We visit Bodega Pastures, a 1,000-acre sustainable sheep ranch located in Bodega, California, managed by owner Hazel Flett, who has long employed ethical and ecological practices.
We watch as Lora Kinkade, a 30-year-old traveling shearer—a rarity in a highly competitive, male-dominated industry—demonstrates her unique and humane approach to shearing.
And we learn about Kinkade’s longstanding relationships with local ranchers, the importance of sheep-to-soil health, and the necessary role shearing plays in the health of the animals.
“Shearing is completely vital for the health and well-being of the animal,” says Kinkade.
“[Shearing] helps them avoid heatstroke, heart attack, there could be parasitic infestation if we let the sheep’s wool get too massive,” explains Rebecca Burgess, the executive director of Fibershed.

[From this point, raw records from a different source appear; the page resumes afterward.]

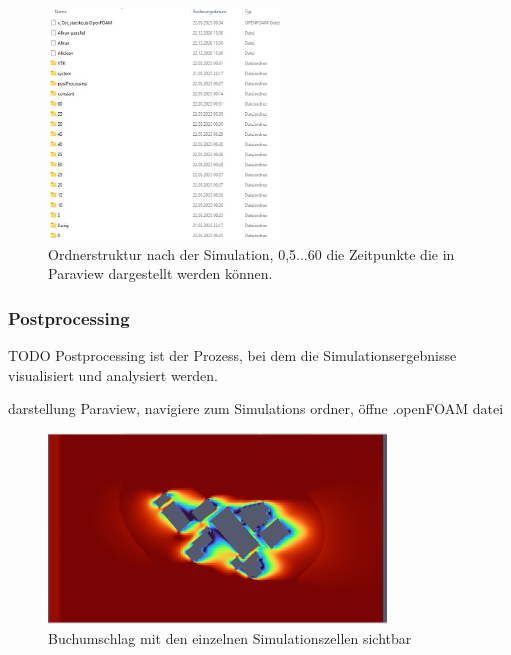 \begin{figure}
    \centering
    \includegraphics[width=0.55\textwidth]{papers/openfoam/Bilder/Ordnerstruktur_Simuliert.jpg}
    \caption{Ordnerstruktur nach der Simulation, 0,5...60 die Zeitpunkte die in Paraview dargestellt werden können.}
    \label{fig:ordStrktSim}
\end{figure}


\subsubsection{Postprocessing}
TODO
Postprocessing ist der Prozess, bei dem die Simulationsergebnisse visualisiert und analysiert werden. 

darstellung
 Paraview, navigiere zum Simulations ordner, öffne .openFOAM datei


\begin{figure}
    \centering
    \includegraphics[width=0.8\textwidth]{papers/openfoam/Bilder/vorschlag_Wind_Westen_10m_blocky.png}
    \caption{Buchumschlag mit den einzelnen Simulationszellen sichtbar}
    \label{fig:vorschWindWestBlocky}
\end{figure}
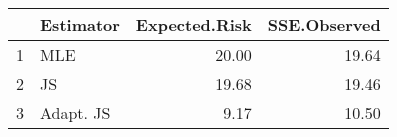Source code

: \begin{table}[ht]
\centering
\begin{tabular}{rlrr}
  \hline
 & Estimator & Expected.Risk & SSE.Observed \\ 
  \hline
1 & MLE & 20.00 & 19.64 \\ 
  2 & JS & 19.68 & 19.46 \\ 
  3 & Adapt. JS & 9.17 & 10.50 \\ 
   \hline
\end{tabular}
\end{table}
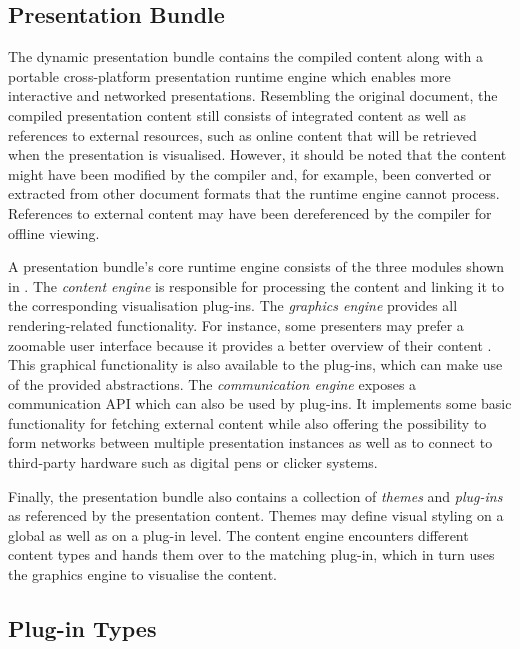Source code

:    \subsection{\mxp Presentation Bundle}

    The dynamic \mxp presentation bundle contains the compiled content along
    with a portable cross-platform presentation runtime engine which enables
    more interactive and networked presentations. Resembling the original
    document, the compiled presentation content still consists of integrated
    content as well as references to external resources, such as online content
    that will be retrieved when the presentation is visualised. However, it
    should be noted that the content might have been modified by the compiler
    and, for example, been converted or extracted from other document formats
    that the runtime engine cannot process. References to external content may
    have been dereferenced by the compiler for offline viewing.

    A presentation bundle's core runtime engine consists of the three modules
    shown in . The \emph{content engine} is responsible
    for processing the content and linking it to the corresponding
    visualisation plug-ins. The \emph{graphics engine} provides all
    rendering-related functionality. For instance, some presenters may prefer a
    zoomable user interface because it provides a better overview of their
    content \citep{reuss-1}. This graphical functionality is also available to
    the plug-ins, which can make use of the provided abstractions. The
    \emph{communication engine} exposes a communication API which can also be
    used by plug-ins. It implements some basic functionality for fetching
    external content while also offering the possibility to form networks
    between multiple \mxp presentation instances as well as to connect to
    third-party hardware such as digital pens or clicker systems.

    Finally, the presentation bundle also contains a collection of
    \emph{themes} and \emph{plug-ins} as referenced by the presentation
    content. Themes may define visual styling on a global as well as on a
    plug-in level. The content engine encounters different content types and
    hands them over to the matching plug-in, which in turn uses the graphics
    engine to visualise the content.

   \subsection{Plug-in Types}

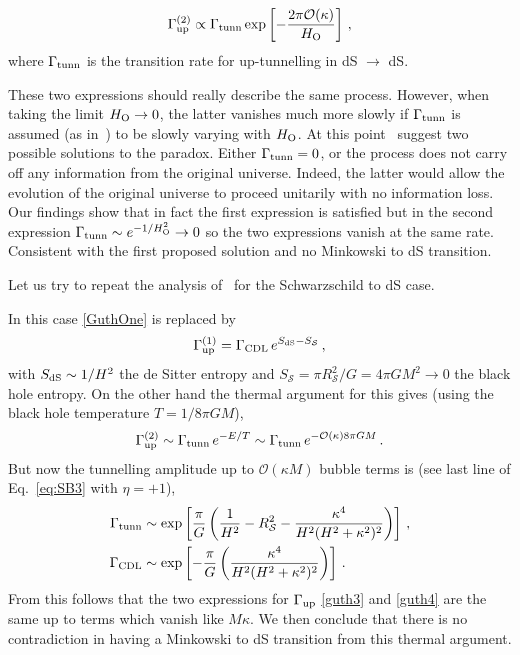 \documentclass[11pt,a4paper]{article}
\begin{document}
\begin{equation} 
\Gamma^{(2)}_{\rm up} \propto \Gamma_{\rm tunn} \exp\left[-\frac{2\pi \mathcal{O}(\kappa)}{H_{\rm O}}\right] \,,
\label{GuthTwo}
\end{equation} 
where $\Gamma_{\rm tunn}$ is the transition rate for up-tunnelling in dS $\rightarrow$ dS. 

These two expressions should really describe the same process. However, when taking the limit $H_{\rm O} \rightarrow 0$, the latter vanishes much more slowly if $\Gamma_{\rm tunn}$ is assumed (as in~\cite{GuthSusskind}) to be slowly varying with $H_{\rm O}$. At this point~\cite{GuthSusskind} suggest two possible solutions to the paradox. Either $\Gamma_{\rm tunn} = 0$, or the process does not carry off any information from the original universe. Indeed, the latter would allow the evolution of the original universe to proceed unitarily with no information loss. Our findings show that in fact the first expression is satisfied but in the second expression $\Gamma_{\rm tunn} \sim e^{-1/H_{\rm O}^2} \rightarrow 0$ so the two expressions vanish at the same rate. Consistent with the first proposed solution and no Minkowski to dS transition.

Let us try to repeat the analysis of~\cite{GuthSusskind} for the Schwarzschild to dS case.

In this case \eqref{GuthOne} is replaced by
\begin{equation}
\Gamma^{(1)}_{\rm up} = \Gamma_{\rm CDL}\,  e^{S_{\rm dS} - S_{\mathcal{S}}} \,,\label{guth3}
\end{equation}
with $S_{\rm dS} \sim 1/H^2$ the de Sitter entropy and $S_{\mathcal{S}} =\pi R^2_{\mathcal S}/G= 4\pi GM^2 \rightarrow 0$ the black hole entropy. On the other hand the thermal argument for this gives (using the black hole temperature $T = 1/8\pi G M$),
\begin{equation} 
\Gamma^{(2)}_{\rm up} \sim \Gamma_{\rm tunn}\, e^{-E/T} \sim \Gamma_{\rm tunn}\, e^{-\mathcal{O}(\kappa )8\pi GM}  \,.\label{guth4}
\end{equation}
But now the tunnelling amplitude up to $\mathcal{O}(\kappa M)$ bubble terms is (see last line of Eq.~\eqref{eq:SB3} with $\eta=+1$), 
\begin{align}  
\Gamma_{\rm tunn} & \sim \exp\left[\frac{\pi}{G} \left(\frac{1}{H^{2}} -R^2_{\mathcal S} -\frac{\kappa^{4}}{H^{2}(H^{2}+\kappa^{2})^{2}} \right)\right] \,, \nonumber \\ 
\Gamma_{\rm CDL} & \sim \exp\left[-\frac{\pi}{G} \left(\frac{ \kappa^{4}}{H^{2}(H^{2}+\kappa^{2})^{2}}\right)\right] \,.
\label{eq:2e} 
\end{align}
From this follows that the two expressions for $\Gamma_{\rm up}$ \eqref{guth3} and \eqref{guth4} are the same up to terms which vanish like $M\kappa$. We then conclude that there is no contradiction in having a Minkowski to dS transition from this thermal argument. 
\end{document}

Burgess explains the importance of investing in regenerative pasture-based systems that produce “climate beneficial” wool, which is ultimately sold through her organization, at farmers’ markets, and to Jessica Switzer Green, who we watch transform it at JG SWITZER, a nearby home furnishing store, bringing the end product to a wider market.
Women are at the center of this work to reinvigorate an alternative, renewable fiber economy that goes against the grain of today’s approach to fast fashion, synthetic materials, and expendable resources. “We have devalued and ignored all of these very virtuous materials that are coming off the landscape,” says Burgess.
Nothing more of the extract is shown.